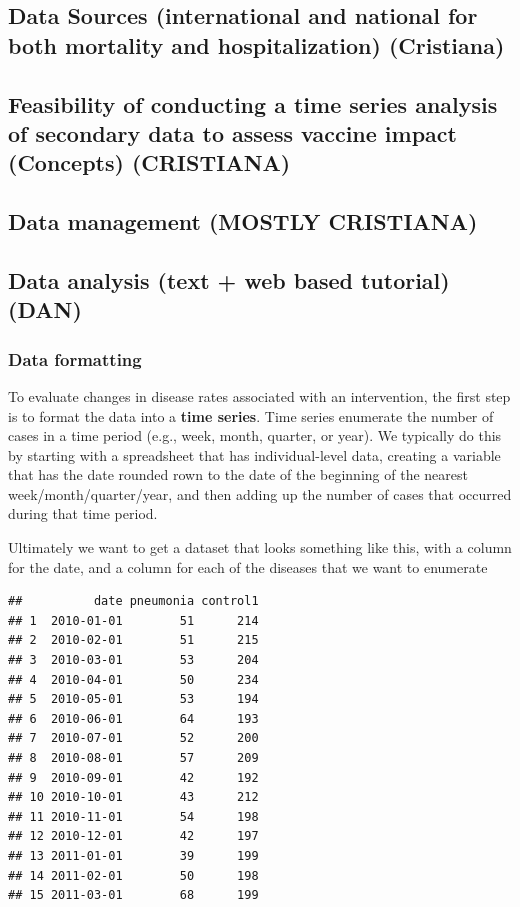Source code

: \documentclass[]{article}
\begin{document}
\subsection{Data Sources (international and national for both mortality
and hospitalization)
(Cristiana)}\label{data-sources-international-and-national-for-both-mortality-and-hospitalization-cristiana}

\subsection{Feasibility of conducting a time series analysis of
secondary data to assess vaccine impact (Concepts)
(CRISTIANA)}\label{feasibility-of-conducting-a-time-series-analysis-of-secondary-data-to-assess-vaccine-impact-concepts-cristiana}

\subsection{Data management (MOSTLY
CRISTIANA)}\label{data-management-mostly-cristiana}

\subsection{Data analysis (text + web based tutorial)
(DAN)}\label{data-analysis-text-web-based-tutorial-dan}

\subsubsection{Data formatting}\label{data-formatting}

To evaluate changes in disease rates associated with an intervention,
the first step is to format the data into a \textbf{time series}. Time
series enumerate the number of cases in a time period (e.g., week,
month, quarter, or year). We typically do this by starting with a
spreadsheet that has individual-level data, creating a variable that has
the date rounded rown to the date of the beginning of the nearest
week/month/quarter/year, and then adding up the number of cases that
occurred during that time period.

Ultimately we want to get a dataset that looks something like this, with
a column for the date, and a column for each of the diseases that we
want to enumerate

\begin{verbatim}
##          date pneumonia control1
## 1  2010-01-01        51      214
## 2  2010-02-01        51      215
## 3  2010-03-01        53      204
## 4  2010-04-01        50      234
## 5  2010-05-01        53      194
## 6  2010-06-01        64      193
## 7  2010-07-01        52      200
## 8  2010-08-01        57      209
## 9  2010-09-01        42      192
## 10 2010-10-01        43      212
## 11 2010-11-01        54      198
## 12 2010-12-01        42      197
## 13 2011-01-01        39      199
## 14 2011-02-01        50      198
## 15 2011-03-01        68      199
\end{verbatim}
\end{document}
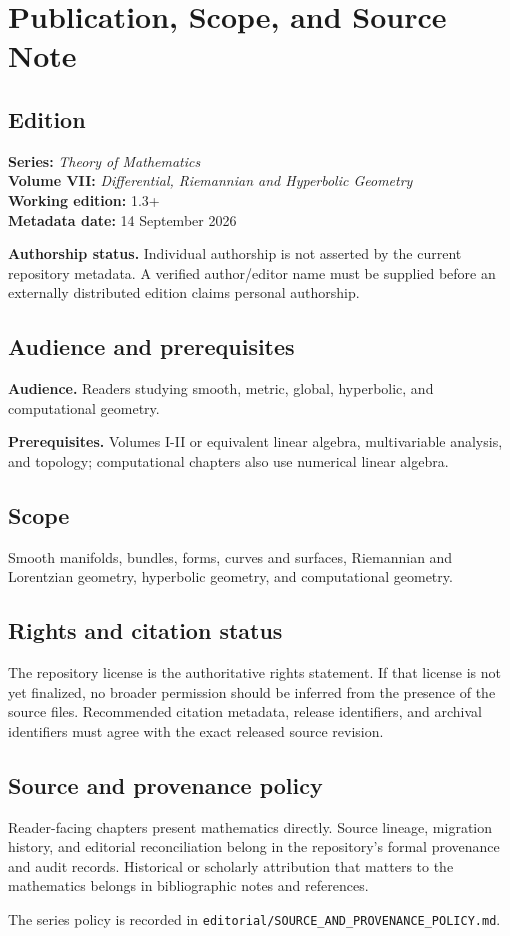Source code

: \chapter*{Publication, Scope, and Source Note}
{}

\section*{Edition}
\textbf{Series:} \emph{Theory of Mathematics}\\
\textbf{Volume VII:} \emph{Differential, Riemannian and Hyperbolic Geometry}\\
\textbf{Working edition:} 1.3+\\
\textbf{Metadata date:} 14 September 2026

\textbf{Authorship status.} Individual authorship is not asserted by the current repository metadata. A verified author/editor name must be supplied before an externally distributed edition claims personal authorship.

\section*{Audience and prerequisites}
\textbf{Audience.} Readers studying smooth, metric, global, hyperbolic, and computational geometry.

\textbf{Prerequisites.} Volumes I-II or equivalent linear algebra, multivariable analysis, and topology; computational chapters also use numerical linear algebra.

\section*{Scope}
Smooth manifolds, bundles, forms, curves and surfaces, Riemannian and Lorentzian geometry, hyperbolic geometry, and computational geometry.

\section*{Rights and citation status}
The repository license is the authoritative rights statement. If that license is
not yet finalized, no broader permission should be inferred from the presence of
the source files. Recommended citation metadata, release identifiers, and
archival identifiers must agree with the exact released source revision.

\section*{Source and provenance policy}
Reader-facing chapters present mathematics directly. Source lineage, migration
history, and editorial reconciliation belong in the repository's formal
provenance and audit records. Historical or scholarly attribution that matters
to the mathematics belongs in bibliographic notes and references.

The series policy is recorded in
\texttt{editorial/SOURCE\_AND\_PROVENANCE\_POLICY.md}.
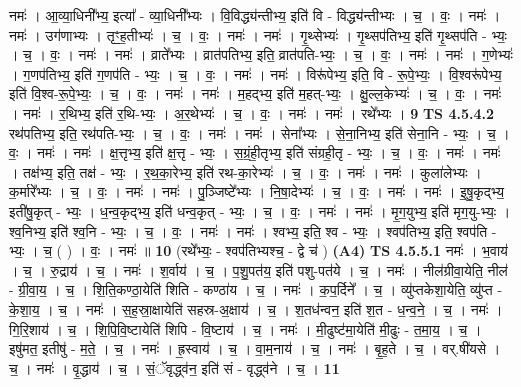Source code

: \documentclass[17pt]{extarticle}
\begin{document}
                  नमः॑ । आ॒व्या॒धिनी᳚भ्य॒ इत्या᳚ - व्या॒धिनी᳚भ्यः । वि॒विद्ध्य॑न्तीभ्य॒ इति॑ वि - विद्ध्य॑न्तीभ्यः । च॒ । वः॒ । नमः॑ । नमः॑ । उग॑णाभ्यः । तृꣳ॒॒ह॒तीभ्यः॑ । च॒ । वः॒ । नमः॑ । नमः॑ । गृ॒थ्सेभ्यः॑ । गृ॒थ्सप॑तिभ्य॒ इति॑ गृ॒थ्सप॑ति - भ्यः॒ । च॒ । वः॒ । नमः॑ । नमः॑ । व्राते᳚भ्यः । व्रात॑पतिभ्य॒ इति॒ व्रात॑पति-भ्यः॒ । च॒ । वः॒ । नमः॑ । नमः॑ । ग॒णेभ्यः॑ । ग॒णप॑तिभ्य॒ इति॑ ग॒णप॑ति - भ्यः॒ । च॒ । वः॒ । नमः॑ । नमः॑ । विरू॑पेभ्य॒ इति॒ वि - रू॒पे॒भ्यः॒ । वि॒श्वरू॑पेभ्य॒ इति॑ वि॒श्व-रू॒पे॒भ्यः॒ । च॒ । वः॒ । नमः॑ । नमः॑ । म॒हद्भ्य॒ इति॑ म॒हत्-भ्यः॒ । क्षु॒ल्ल॒केभ्यः॑ । च॒ । वः॒ । नमः॑ । नमः॑ । र॒थिभ्य॒ इति॑ र॒थि-भ्यः॒ । अ॒र॒थेभ्यः॑ । च॒ । वः॒ । नमः॑ । नमः॑ । रथे᳚भ्यः । \textbf{  9} \newline
                  \newline
                                \textbf{ TS 4.5.4.2} \newline
                  रथ॑पतिभ्य॒ इति॒ रथ॑पति-भ्यः॒ । च॒ । वः॒ । नमः॑ । नमः॑ । सेना᳚भ्यः । से॒ना॒निभ्य॒ इति॑ सेना॒नि - भ्यः॒ । च॒ । वः॒ । नमः॑ । नमः॑ । क्ष॒त्तृभ्य॒ इति॑ क्ष॒त्तृ - भ्यः॒ । स॒ग्रं॒ही॒तृभ्य॒ इति॑ संग्रही॒तृ - भ्यः॒ । च॒ । वः॒ । नमः॑ । नमः॑ । तक्ष॑भ्य॒ इति॒ तक्ष॑ - भ्यः॒ । र॒थ॒का॒रेभ्य॒ इति॑ रथ-का॒रेभ्यः॑ । च॒ । वः॒ । नमः॑ । नमः॑ । कुला॑लेभ्यः । क॒र्मारे᳚भ्यः । च॒ । वः॒ । नमः॑ । नमः॑ । पु॒ञ्जिष्टे᳚भ्यः । नि॒षा॒देभ्यः॑ । च॒ । वः॒ । नमः॑ । नमः॑ । इ॒षु॒कृद्भ्य॒ इती॑षु॒कृत् - भ्यः॒ । ध॒न्व॒कृद्भ्य॒ इति॑ धन्व॒कृत् - भ्यः॒ । च॒ । वः॒ । नमः॑ । नमः॑ । मृ॒ग॒युभ्य॒ इति॑ मृग॒यु-भ्यः॒ । श्व॒निभ्य॒ इति॑ श्व॒नि - भ्यः॒ । च॒ । वः॒ । नमः॑ । नमः॑ । श्वभ्य॒ इति॒ श्व - भ्यः॒ । श्वप॑तिभ्य॒ इति॒ श्वप॑ति - भ्यः॒ । च॒ ( ) । वः॒ । नमः॑ ॥ \textbf{  10} \newline
                  \newline
                      (रथे᳚भ्यः॒ - श्वप॑तिभ्यश्च॒ - द्वे च॑ )  \textbf{(A4)} \newline \newline
                                \textbf{ TS 4.5.5.1} \newline
                  नमः॑ । भ॒वाय॑ । च॒ । रु॒द्राय॑ । च॒ । नमः॑ । श॒र्वाय॑ । च॒ । प॒शु॒पत॑य॒ इति॑ पशु-पत॑ये । च॒ । नमः॑ । नील॑ग्रीवा॒येति॒ नील॑ - ग्री॒वा॒य॒ । च॒ । शि॒ति॒कण्ठा॒येति॑ शिति - कण्ठा॑य । च॒ । नमः॑ । क॒प॒र्दिने᳚ । च॒ । व्यु॑प्तकेशा॒येति॒ व्यु॑प्त - के॒शा॒य॒ । च॒ । नमः॑ । स॒ह॒स्रा॒क्षायेति॑ सहस्र-अ॒क्षाय॑ । च॒ । श॒तध॑न्वन॒ इति॑ श॒त - ध॒न्व॒ने॒ । च॒ । नमः॑ । गि॒रि॒शाय॑ । च॒ । शि॒पि॒वि॒ष्टायेति॑ शिपि - वि॒ष्टाय॑ । च॒ । नमः॑ । मी॒ढुष्ट॑मा॒येति॑ मी॒ढुः - त॒मा॒य॒ । च॒ । इषु॑मत॒ इतीषु॑ - म॒ते॒ । च॒ । नमः॑ । ह्र॒स्वाय॑ । च॒ । वा॒म॒नाय॑ । च॒ । नमः॑ । बृ॒ह॒ते । च॒ । वर्.षी॑यसे । च॒ । नमः॑ । वृ॒द्धाय॑ । च॒ । सं॒ॅवृद्ध्व॑न॒ इति॑ सं - वृद्ध्व॑ने । च॒ । \textbf{  11} \newline
\end{document}
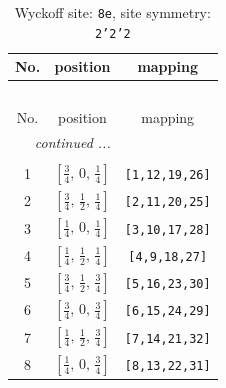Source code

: \documentclass[fleqn,8pt]{jsarticle}
\begin{document}
\begin{longtable}{ccc}
\caption{Wyckoff site: {\tt 8e}, site symmetry: {\tt 2'2'2}}
 \\
 \hline \hline
No. & position & mapping \\ \hline \endfirsthead

\multicolumn{2}{l}{\tablename\ \thetable{}} \\
 \hline \hline
No. & position & mapping \\ \hline \endhead

 \hline \hline
\multicolumn{2}{r}{\footnotesize\it continued ...} \\ \endfoot

 \hline \hline
\multicolumn{2}{r}{} \\ \endlastfoot

1 & $\left[ \frac{3}{4},\, 0,\, \frac{1}{4} \right]$ & {\tt [1,12,19,26]} \\ \hline
2 & $\left[ \frac{3}{4},\, \frac{1}{2},\, \frac{1}{4} \right]$ & {\tt [2,11,20,25]} \\ \hline
3 & $\left[ \frac{1}{4},\, 0,\, \frac{1}{4} \right]$ & {\tt [3,10,17,28]} \\ \hline
4 & $\left[ \frac{1}{4},\, \frac{1}{2},\, \frac{1}{4} \right]$ & {\tt [4,9,18,27]} \\ \hline
5 & $\left[ \frac{3}{4},\, \frac{1}{2},\, \frac{3}{4} \right]$ & {\tt [5,16,23,30]} \\ \hline
6 & $\left[ \frac{3}{4},\, 0,\, \frac{3}{4} \right]$ & {\tt [6,15,24,29]} \\ \hline
7 & $\left[ \frac{1}{4},\, \frac{1}{2},\, \frac{3}{4} \right]$ & {\tt [7,14,21,32]} \\ \hline
8 & $\left[ \frac{1}{4},\, 0,\, \frac{3}{4} \right]$ & {\tt [8,13,22,31]} \\
\end{longtable}
\renewcommand{\arraystretch}{1.2}
\end{document}
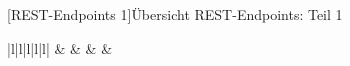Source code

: [REST-Endpoints 1]{Übersicht REST-Endpoints: Teil 1}
\label{table:endpoints1}
\begin{table}
	\centering
	\begin{tabular}{|l|l|l|l|l|}
		\hline
		 &                                                   &                                                                   &  &                                                                           \\ \hline
		

\end{tabular}
\end{table}
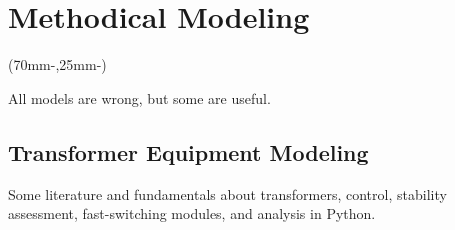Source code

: 


\chapter{Methodical Modeling}


\begin{textblock*}{.7\textwidth}(70mm-\offset,25mm-\offset)
        \begin{fquote}
            All models are wrong, but some are useful.
        \end{fquote}
\end{textblock*}

\section{Transformer Equipment Modeling}


Some literature and fundamentals about transformers, control, stability assessment, fast-switching modules, and analysis in Python. %


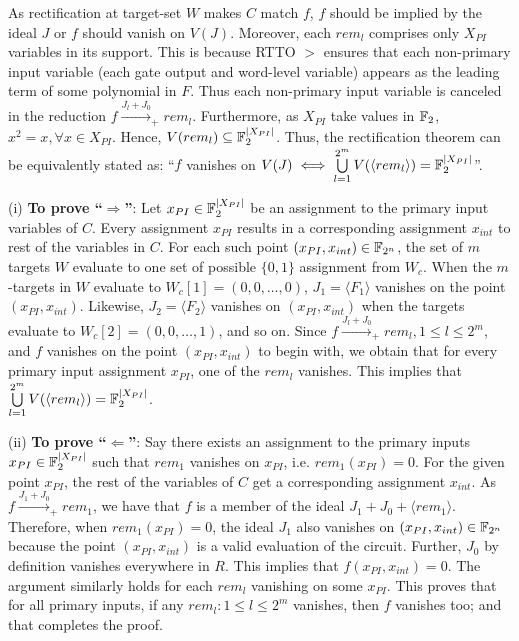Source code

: \begin{Proof}
As rectification at target-set $W$ makes $C$ match $f$, 
$f$ should be implied by the ideal $J$ or 
$f$ should vanish on $V(J)$.
Moreover, each $rem_l$ comprises only $X_{PI}$ variables in its support. This is
because RTTO $>$ ensures that each non-primary input variable (each gate
output and word-level variable) appears as the leading term of some
polynomial in $F$. Thus each non-primary input variable is canceled
in the reduction $f\xrightarrow{J_l+ J_{0}}_+ rem_l$. Furthermore,
as $X_{PI}$ take values in ${\mathbb{F}}_2$, $x^2=x, \forall x \in
X_{PI}$. Hence, 
$V(rem_l) \subseteq {\mathbb{F}}_{2}^{|X_{PI}|}$. Thus, the rectification theorem
 can be equivalently stated as: ``$f$ vanishes on
$V(J) \iff \bigcup\limits_{l=1}^{2^m}V(\langle rem_l \rangle) = {\mathbb{F}}_{2}^{|X_{PI}|}$''.

(i) {\bf To prove ``$\Rightarrow$''}: Let $x_{PI} \in {\mathbb{F}}_{2}^{|X_{PI}|}$ be an
assignment to the primary input variables of $C$. Every assignment
$x_{PI}$ results in a corresponding assignment $x_{int}$ 
to rest of the variables in $C$. For each such point $(x_{PI},x_{int})\in {\mathbb{F}}_{2^n}$,
the set of $m$ targets $W$ evaluate to one set of possible $\{0,1\}$ assignment
from $W_c$. When the $m$-targets in $W$ evaluate to  $W_c[1] = (0,0,\dots,0)$,
$J_1 = \langle F_1 \rangle$ vanishes on the point $(x_{PI},x_{int})$. 
Likewise, $J_2 = \langle F_2 \rangle$ vanishes on $(x_{PI},x_{int})$ when the targets 
evaluate to $W_c[2] = (0,0,\dots,1)$, and so on. Since
$f\xrightarrow{J_l + J_0}_+rem_l,1 \leq l \leq 2^m$, and $f$ vanishes
on the point $(x_{PI},x_{int})$ to begin with, we obtain that for
every  primary input assignment $x_{PI}$, one of the $rem_l$ vanishes. This
implies that $ \bigcup\limits_{l=1}^{2^m}V(\langle rem_l\rangle) = {\mathbb{F}}_{2}^{|X_{PI}|}$.

(ii) {\bf To prove ``$\Leftarrow$''}: Say there exists an assignment to the
primary inputs $x_{PI} \in {\mathbb{F}}_{2}^{|X_{PI}|}$ such that $rem_1$ vanishes on
$x_{PI}$, i.e. $rem_1(x_{PI})=0$. For the given point $x_{PI}$, the rest of the variables 
of $C$ get a corresponding assignment $x_{int}$. 
As $f\xrightarrow{J_1 + J_0}_+ rem_1$, we have that $f$ is a member of the
ideal $J_1 + J_0 + \langle rem_1 \rangle$. Therefore, when
$rem_1(x_{PI})=0$, the ideal $J_1$ also vanishes on $(x_{PI},x_{int}) \in {\mathbb{F}}_{2^n}$
because the point $(x_{PI},x_{int})$ is a valid evaluation of the circuit.
Further, $J_0$ by definition vanishes everywhere in $R$. This implies that
$f(x_{PI},x_{int})=0$. The argument similarly holds for each
$rem_{l}$ vanishing on some $x_{PI}$. This proves that for all primary
inputs, if any $rem_l:1 \leq l \leq 2^m$ vanishes, then $f$ vanishes too; and 
that completes the proof.
\end{Proof}

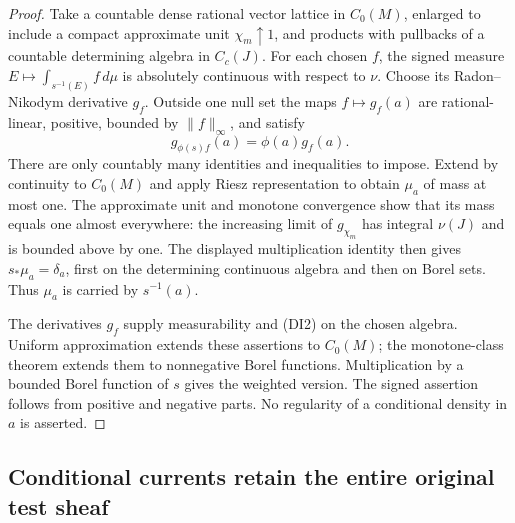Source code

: \begin{proof}
Take a countable dense rational vector lattice in $C_0(M)$, enlarged
to include a compact approximate unit $\chi_m\uparrow1$, and products
with pullbacks of a countable determining algebra in $C_c(J)$.
For each chosen $f$, the signed measure
$E\mapsto\int_{s^{-1}(E)}f\,d\mu$ is absolutely continuous with
respect to $\nu$. Choose its Radon--Nikodym derivative $g_f$.
Outside one null set the maps $f\mapsto g_f(a)$ are rational-linear,
positive, bounded by $\|f\|_\infty$, and satisfy
\[
                  g_{\phi(s)f}(a)=\phi(a)g_f(a).
\]
There are only countably many identities and inequalities to impose.
Extend by continuity to $C_0(M)$ and apply Riesz representation to
obtain $\mu_a$ of mass at most one. The approximate unit and
monotone convergence show that its mass equals one almost everywhere:
the increasing limit of $g_{\chi_m}$ has integral $\nu(J)$ and is
bounded above by one. The displayed multiplication identity then
gives $s_*\mu_a=\delta_a$, first on the determining continuous
algebra and then on Borel sets. Thus $\mu_a$ is carried by
$s^{-1}(a)$.

The derivatives $g_f$ supply measurability and (DI2) on the chosen
algebra. Uniform approximation extends these assertions to
$C_0(M)$; the monotone-class theorem extends them to nonnegative
Borel functions. Multiplication by a bounded Borel function of
$s$ gives the weighted version. The signed assertion follows from
positive and negative parts. No regularity of a conditional density
in $a$ is asserted.
\end{proof}

\subsection{Conditional currents retain the entire original test sheaf}

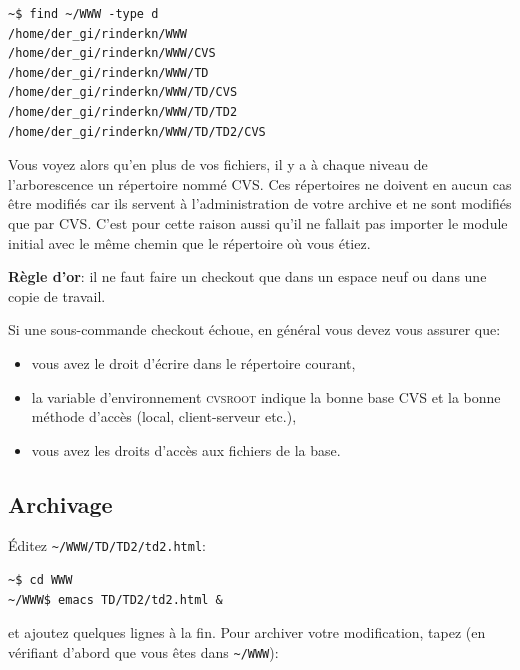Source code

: \documentclass[11pt,a4paper]{article}
\begin{document}
{\small
\begin{verbatim}
~$ find ~/WWW -type d
/home/der_gi/rinderkn/WWW
/home/der_gi/rinderkn/WWW/CVS
/home/der_gi/rinderkn/WWW/TD
/home/der_gi/rinderkn/WWW/TD/CVS
/home/der_gi/rinderkn/WWW/TD/TD2
/home/der_gi/rinderkn/WWW/TD/TD2/CVS
\end{verbatim}
}

\noindent
Vous voyez alors qu'en plus de vos fichiers, il y a à chaque niveau de
l'arborescence un répertoire nommé CVS. Ces répertoires ne doivent en
aucun cas être modifiés car ils servent à l'administration de votre
archive et ne sont modifiés que par CVS. C'est pour cette raison aussi
qu'il ne fallait pas importer le module initial avec le même chemin
que le répertoire où vous étiez.

\bigskip

\noindent
\textbf{Règle d'or}: il ne faut faire un \textsf{checkout} que dans un
espace neuf ou dans une copie de travail.

\bigskip

\noindent Si une sous-commande \textsf{checkout} échoue, en général
vous devez vous assurer que:

\begin{itemize}

  \item vous avez le droit d'écrire dans le répertoire courant,

  \item la variable d'environnement \textsc{cvsroot} indique la bonne
   base CVS et la bonne méthode d'accès (local, client-serveur etc.),

  \item vous avez les droits d'accès aux fichiers de la base.

\end{itemize}


\subsection{Archivage}

\noindent Éditez \verb|~/WWW/TD/TD2/td2.html|:

{\small
\begin{verbatim}
~$ cd WWW
~/WWW$ emacs TD/TD2/td2.html &
\end{verbatim}
}

\noindent
et ajoutez quelques lignes à la fin. Pour archiver votre modification,
tapez (en vérifiant d'abord que vous êtes dans \verb|~/WWW|):
\end{document}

--

*Aim of the exercise*
All lines in the listing above from the line containing "month, quarter, or" to the line containing "the date rounded", inclusive, should be retyped exactly; no other lines should appear.

*Solution to this problem*
month, quarter, or year). We typically do this by starting with a
spreadsheet that has individual-level data, creating a variable that has
the date rounded rown to the date of the beginning of the nearest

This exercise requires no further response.